Podcasts zu ignorieren ist ein Fehler
Doch Vorsicht! Das fehlende auditive Engagement kann nach hinten losgehen. Knapp 24 Prozent der Deutschen hören laut aktuellem Reuters Digital News Report Podcasts. Tendenz steigend. In der Generation der 18- bis 34-Jährigen sind es laut YouGov Umfrage aus dem Sommer 2019 gar rund 40 Prozent. Diese Gruppe von Menschen wächst also vollkommen selbstverständlich mit dem Content-Format Podcast auf - und wird es zukünftig auch verstärkt nachfragen. Hinzu kommt, dass lediglich zehn bis 15 Prozent aller Arbeitnehmer in Deutschland aktiv nach einem neuen Job Ausschau halten. Die große Mehrheit ist mehr oder weniger "latent offen", liest keine Stellenanzeigen und hat keine zwingende Not, den Job wechseln zu müssen. Für die "richtigen (Content) Angebote" sind sie jedoch durchaus ansprechbar!

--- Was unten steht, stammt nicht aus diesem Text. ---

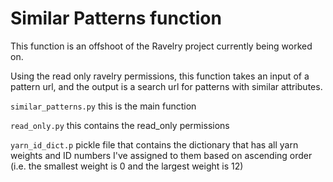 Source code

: # Similar Patterns function
This function is an offshoot of the Ravelry project currently being worked on.

Using the read only ravelry permissions, this function takes an input of a pattern url, and the output is a search url for patterns with similar attributes. 

`similar_patterns.py` this is the main function

`read_only.py` this contains the read_only permissions

`yarn_id_dict.p` pickle file that contains the dictionary that has all yarn weights and ID numbers I've assigned to them based on ascending order (i.e. the smallest weight is 0 and the largest weight is 12)
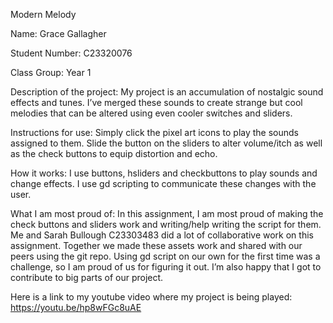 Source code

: Modern Melody

Name: Grace Gallagher

Student Number: C23320076

Class Group: Year 1 

Description of the project:
My project is an accumulation of nostalgic sound effects and tunes. I’ve merged these sounds to create strange but cool melodies that can be altered using even cooler switches and sliders.

Instructions for use:
Simply click the pixel art icons to play the sounds assigned to them. Slide the button on the sliders to alter volume/itch as well as the check buttons to equip distortion and echo.

How it works:
I use buttons, hsliders and checkbuttons to play sounds and change effects. I use gd scripting to communicate these changes with the user.

What I am most proud of:
In this assignment, I am most proud of making the check buttons and sliders work and writing/help writing the script for them. Me and Sarah Bullough C23303483 did a lot of collaborative work on this assignment. Together we made these assets work and shared with our peers using the git repo. Using gd script on our own for the first time was a challenge, so I am proud of us for figuring it out. I’m also happy that I got to contribute to big parts of our project.

Here is a link to my youtube video where my project is being played:
https://youtu.be/hp8wFGc8uAE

Für Unternehmen bedeutet das: Emotionale Konzepte zur Kandidatenansprache sind essenziell. Ohne diese Maßnahmen sind die richtigen Talente vielfach nicht mehr für ein Unternehmen zu gewinnen. Gefragt sind Kommunikationskonzepte mit Emotion. Podcast können ein Teil davon sein, denn sie vereinen wie kaum ein anderes Content-Format Emotion, Nähe sowie Authentizität und sind daher besonders stark in den Bereichen Markenbildung und -bindung.
Podcasts können gutes Personalmarketing zum Hören sein. Das findet auch HR-Experte Marcus K. Reif. Er ist überzeugt davon, dass die Zeit mit bunten Broschüren und Hochglanzmüll im Employer-Branding endgültig vorbei ist. "Podcasts ermöglichen uns, die innere Komplexität durch simplifizierten 'audiosnackable Content' kommunikativ zu überwinden", so Reif.
Doch Vorsicht vor falschen, überhöhten Erwartungen: Wer glaubt, ein paar Podcast-Folgen allein lösen alle Recruiting-Herausforderungen der irrt gewaltig. Unternehmen operieren heute mit bis zu 100 verschiedenen Kanälen in der Personalgewinnung. Umso wichtiger sind Strategie, Konzept, Implementierung und Integration. Nur so kann ein Podcast positiv auf die Marke sowie das Image einzahlen und somit die Attraktivität für mögliche Bewerber/-innen erhöhen.